What to work on: Copy each line of the records that includes "begin".

Input records:
↓
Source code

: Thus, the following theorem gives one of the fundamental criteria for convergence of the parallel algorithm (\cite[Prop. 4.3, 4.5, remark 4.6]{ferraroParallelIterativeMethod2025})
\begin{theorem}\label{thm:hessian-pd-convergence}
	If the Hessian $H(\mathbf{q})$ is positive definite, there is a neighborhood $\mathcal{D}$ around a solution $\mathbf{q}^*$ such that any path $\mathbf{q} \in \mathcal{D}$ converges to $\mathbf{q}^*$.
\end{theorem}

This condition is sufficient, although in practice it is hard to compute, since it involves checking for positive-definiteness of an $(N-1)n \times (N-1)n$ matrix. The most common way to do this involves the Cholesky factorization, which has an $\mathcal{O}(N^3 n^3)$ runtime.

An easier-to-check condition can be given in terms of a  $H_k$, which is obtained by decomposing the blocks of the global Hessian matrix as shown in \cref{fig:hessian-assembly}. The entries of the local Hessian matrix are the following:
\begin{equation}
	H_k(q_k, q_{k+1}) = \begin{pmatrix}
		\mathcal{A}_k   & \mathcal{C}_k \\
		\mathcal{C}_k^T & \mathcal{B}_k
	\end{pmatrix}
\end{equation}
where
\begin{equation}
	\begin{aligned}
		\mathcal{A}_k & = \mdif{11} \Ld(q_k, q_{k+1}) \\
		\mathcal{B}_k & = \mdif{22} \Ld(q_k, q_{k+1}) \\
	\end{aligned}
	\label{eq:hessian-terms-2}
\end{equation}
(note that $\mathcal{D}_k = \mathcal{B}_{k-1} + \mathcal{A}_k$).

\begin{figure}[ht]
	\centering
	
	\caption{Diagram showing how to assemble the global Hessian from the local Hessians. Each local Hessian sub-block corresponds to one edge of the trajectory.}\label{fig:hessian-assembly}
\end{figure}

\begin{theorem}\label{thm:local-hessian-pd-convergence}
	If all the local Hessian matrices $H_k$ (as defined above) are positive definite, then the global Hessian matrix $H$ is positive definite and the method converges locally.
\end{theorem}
↑
Task response:
\begin{theorem}\label{thm:hessian-pd-convergence}
\begin{equation}
	H_k(q_k, q_{k+1}) = \begin{pmatrix}
\begin{equation}
	\begin{aligned}
\begin{figure}[ht]
\begin{theorem}\label{thm:local-hessian-pd-convergence}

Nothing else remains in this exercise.